Filter out every line below that lacks "prompted", and copy the rest.

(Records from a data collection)
━━━━━━━━━━━━━━━━━━━━

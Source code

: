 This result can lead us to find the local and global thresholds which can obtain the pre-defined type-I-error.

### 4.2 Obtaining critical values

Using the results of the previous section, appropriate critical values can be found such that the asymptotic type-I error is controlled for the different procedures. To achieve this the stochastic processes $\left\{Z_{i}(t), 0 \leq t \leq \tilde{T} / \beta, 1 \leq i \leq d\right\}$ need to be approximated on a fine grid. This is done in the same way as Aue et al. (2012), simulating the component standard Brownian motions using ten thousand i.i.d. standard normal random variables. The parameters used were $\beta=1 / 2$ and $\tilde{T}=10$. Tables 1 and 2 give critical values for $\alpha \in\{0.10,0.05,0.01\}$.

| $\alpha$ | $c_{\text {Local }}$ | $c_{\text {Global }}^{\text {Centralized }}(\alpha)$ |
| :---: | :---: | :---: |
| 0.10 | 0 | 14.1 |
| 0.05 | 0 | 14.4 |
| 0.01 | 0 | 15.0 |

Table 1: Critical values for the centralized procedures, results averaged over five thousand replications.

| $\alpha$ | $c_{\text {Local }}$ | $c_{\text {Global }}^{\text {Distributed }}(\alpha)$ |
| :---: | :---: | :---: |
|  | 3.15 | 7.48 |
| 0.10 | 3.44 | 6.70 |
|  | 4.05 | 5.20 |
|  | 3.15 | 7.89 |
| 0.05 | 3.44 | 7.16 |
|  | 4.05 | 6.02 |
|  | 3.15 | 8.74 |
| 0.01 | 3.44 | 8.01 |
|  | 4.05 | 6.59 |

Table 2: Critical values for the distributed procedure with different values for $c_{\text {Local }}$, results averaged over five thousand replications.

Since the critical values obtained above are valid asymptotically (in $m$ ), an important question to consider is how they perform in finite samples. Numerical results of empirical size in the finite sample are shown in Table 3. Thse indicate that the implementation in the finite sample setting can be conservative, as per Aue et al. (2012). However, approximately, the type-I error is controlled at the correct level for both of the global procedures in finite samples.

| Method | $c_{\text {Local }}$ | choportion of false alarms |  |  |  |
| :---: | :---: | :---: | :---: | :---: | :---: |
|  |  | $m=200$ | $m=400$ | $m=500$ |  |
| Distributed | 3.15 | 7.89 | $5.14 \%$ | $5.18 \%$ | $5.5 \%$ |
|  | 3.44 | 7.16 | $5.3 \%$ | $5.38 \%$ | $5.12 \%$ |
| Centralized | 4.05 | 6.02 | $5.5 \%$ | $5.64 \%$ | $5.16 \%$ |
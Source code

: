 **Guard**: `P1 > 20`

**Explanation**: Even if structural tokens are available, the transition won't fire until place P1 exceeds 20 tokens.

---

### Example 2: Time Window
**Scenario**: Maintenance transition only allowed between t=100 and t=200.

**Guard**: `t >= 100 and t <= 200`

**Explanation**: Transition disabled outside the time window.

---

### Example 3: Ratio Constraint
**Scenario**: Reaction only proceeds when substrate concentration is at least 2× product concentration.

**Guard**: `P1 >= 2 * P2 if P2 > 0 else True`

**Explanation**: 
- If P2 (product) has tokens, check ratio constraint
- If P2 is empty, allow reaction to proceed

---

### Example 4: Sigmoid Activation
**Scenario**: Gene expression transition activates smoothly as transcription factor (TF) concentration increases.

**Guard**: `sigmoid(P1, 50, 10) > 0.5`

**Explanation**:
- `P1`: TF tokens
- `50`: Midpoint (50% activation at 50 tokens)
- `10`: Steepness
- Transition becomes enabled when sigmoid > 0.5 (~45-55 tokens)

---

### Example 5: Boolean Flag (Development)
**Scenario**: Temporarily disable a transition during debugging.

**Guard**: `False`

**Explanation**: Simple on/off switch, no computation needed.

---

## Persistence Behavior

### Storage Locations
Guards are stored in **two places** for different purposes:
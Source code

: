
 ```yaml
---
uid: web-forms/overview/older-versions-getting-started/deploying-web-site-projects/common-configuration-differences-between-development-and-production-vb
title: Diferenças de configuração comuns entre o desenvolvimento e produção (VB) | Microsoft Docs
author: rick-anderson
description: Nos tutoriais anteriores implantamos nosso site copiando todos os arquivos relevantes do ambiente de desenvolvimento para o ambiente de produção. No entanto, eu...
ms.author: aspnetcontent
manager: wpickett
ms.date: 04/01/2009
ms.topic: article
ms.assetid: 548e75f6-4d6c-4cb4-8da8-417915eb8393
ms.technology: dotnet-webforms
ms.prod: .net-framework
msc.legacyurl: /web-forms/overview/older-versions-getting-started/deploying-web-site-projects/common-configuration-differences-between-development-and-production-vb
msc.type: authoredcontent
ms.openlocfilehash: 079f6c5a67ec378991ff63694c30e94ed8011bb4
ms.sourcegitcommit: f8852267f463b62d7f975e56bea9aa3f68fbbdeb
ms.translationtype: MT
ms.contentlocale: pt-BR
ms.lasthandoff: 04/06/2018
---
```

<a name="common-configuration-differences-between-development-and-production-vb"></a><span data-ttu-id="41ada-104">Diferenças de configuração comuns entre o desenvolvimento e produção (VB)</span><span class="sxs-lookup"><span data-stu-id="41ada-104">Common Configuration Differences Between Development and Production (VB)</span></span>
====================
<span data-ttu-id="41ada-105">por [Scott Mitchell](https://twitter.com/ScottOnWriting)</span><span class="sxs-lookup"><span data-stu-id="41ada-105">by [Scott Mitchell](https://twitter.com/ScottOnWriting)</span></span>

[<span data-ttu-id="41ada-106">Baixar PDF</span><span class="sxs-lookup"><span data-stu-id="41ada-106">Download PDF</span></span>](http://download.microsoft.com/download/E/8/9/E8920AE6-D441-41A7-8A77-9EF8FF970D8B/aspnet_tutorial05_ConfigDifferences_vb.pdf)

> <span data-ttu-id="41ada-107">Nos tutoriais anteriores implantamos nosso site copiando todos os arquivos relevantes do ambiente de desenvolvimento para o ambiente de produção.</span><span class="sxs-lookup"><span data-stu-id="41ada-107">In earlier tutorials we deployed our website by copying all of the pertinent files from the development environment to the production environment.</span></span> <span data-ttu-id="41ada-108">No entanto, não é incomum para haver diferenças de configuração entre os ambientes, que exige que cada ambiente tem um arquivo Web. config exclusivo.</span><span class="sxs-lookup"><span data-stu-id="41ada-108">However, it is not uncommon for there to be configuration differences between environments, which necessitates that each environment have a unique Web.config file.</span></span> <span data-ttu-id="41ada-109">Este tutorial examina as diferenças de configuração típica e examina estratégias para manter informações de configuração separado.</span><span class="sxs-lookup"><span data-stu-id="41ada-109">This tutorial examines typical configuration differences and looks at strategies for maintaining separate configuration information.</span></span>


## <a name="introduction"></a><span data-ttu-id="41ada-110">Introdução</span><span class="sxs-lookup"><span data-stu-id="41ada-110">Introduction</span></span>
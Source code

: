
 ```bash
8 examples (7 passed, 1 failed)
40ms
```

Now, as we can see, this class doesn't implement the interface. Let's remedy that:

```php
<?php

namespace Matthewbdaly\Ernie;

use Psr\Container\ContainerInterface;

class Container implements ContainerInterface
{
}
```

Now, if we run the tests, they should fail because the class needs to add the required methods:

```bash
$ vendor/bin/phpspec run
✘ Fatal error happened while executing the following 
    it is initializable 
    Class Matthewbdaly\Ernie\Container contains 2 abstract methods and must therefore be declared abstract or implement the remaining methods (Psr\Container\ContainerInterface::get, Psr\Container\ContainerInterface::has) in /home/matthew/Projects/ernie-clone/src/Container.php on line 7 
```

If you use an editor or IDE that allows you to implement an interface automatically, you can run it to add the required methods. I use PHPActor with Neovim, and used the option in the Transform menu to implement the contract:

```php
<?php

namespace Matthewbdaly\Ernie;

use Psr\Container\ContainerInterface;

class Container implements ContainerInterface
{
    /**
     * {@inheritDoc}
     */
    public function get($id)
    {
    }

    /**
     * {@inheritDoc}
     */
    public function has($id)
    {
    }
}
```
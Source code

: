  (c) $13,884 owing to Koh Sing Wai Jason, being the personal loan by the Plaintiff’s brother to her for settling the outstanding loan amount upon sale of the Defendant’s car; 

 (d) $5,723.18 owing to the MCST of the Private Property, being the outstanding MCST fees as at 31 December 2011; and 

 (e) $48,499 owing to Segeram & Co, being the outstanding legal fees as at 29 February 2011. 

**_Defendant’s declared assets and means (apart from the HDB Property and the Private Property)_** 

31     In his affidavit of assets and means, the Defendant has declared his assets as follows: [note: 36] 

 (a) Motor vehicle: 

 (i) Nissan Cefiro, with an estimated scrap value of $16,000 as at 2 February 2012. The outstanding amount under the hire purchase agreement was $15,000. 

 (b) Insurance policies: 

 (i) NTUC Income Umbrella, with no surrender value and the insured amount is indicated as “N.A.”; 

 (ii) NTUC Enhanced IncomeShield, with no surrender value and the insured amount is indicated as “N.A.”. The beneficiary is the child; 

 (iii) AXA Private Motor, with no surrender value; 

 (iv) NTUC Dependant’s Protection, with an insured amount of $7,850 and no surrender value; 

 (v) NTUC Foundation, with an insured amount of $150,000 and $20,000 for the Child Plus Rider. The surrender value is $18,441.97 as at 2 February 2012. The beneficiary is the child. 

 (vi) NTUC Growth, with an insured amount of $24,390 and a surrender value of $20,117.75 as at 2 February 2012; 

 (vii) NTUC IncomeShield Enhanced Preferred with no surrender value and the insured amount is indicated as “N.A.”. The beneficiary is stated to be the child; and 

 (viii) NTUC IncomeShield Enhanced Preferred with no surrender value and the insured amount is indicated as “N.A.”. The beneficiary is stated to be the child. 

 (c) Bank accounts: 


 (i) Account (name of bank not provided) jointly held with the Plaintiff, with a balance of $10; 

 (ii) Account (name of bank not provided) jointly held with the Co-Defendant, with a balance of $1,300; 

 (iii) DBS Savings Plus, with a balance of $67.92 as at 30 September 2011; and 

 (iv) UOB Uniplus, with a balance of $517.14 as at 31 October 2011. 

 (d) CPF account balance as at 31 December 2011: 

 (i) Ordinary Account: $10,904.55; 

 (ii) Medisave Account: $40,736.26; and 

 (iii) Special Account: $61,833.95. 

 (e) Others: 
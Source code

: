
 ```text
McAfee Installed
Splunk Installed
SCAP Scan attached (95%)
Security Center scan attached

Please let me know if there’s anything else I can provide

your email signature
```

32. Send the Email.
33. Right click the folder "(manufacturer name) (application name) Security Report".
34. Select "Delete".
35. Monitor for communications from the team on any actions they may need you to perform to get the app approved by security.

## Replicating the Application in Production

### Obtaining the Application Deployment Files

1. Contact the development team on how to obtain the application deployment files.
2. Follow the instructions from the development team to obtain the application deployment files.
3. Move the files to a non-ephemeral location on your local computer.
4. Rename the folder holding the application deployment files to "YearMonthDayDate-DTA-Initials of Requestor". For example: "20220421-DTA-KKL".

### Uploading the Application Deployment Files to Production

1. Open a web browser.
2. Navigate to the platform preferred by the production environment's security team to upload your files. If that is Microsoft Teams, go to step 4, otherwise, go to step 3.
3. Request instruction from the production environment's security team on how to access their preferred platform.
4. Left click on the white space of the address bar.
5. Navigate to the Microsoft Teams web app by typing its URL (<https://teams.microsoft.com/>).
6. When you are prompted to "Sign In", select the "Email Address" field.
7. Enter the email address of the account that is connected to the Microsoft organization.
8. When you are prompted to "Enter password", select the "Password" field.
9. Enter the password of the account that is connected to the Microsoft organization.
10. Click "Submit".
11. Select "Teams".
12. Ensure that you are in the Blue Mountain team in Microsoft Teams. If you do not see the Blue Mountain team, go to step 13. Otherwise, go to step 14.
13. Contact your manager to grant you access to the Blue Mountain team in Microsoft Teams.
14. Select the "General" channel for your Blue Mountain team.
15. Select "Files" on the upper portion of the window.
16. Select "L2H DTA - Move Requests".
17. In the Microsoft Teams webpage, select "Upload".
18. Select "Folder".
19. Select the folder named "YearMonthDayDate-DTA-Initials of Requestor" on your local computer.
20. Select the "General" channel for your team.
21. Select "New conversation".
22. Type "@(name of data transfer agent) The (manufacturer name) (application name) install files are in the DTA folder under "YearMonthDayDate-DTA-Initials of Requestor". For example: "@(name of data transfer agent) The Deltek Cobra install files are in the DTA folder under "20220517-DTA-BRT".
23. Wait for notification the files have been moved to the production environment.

━━━━━━━━━━━━━━━━━━━━

EXERCISE ANSWER:
6. When you are prompted to "Sign In", select the "Email Address" field.
8. When you are prompted to "Enter password", select the "Password" field.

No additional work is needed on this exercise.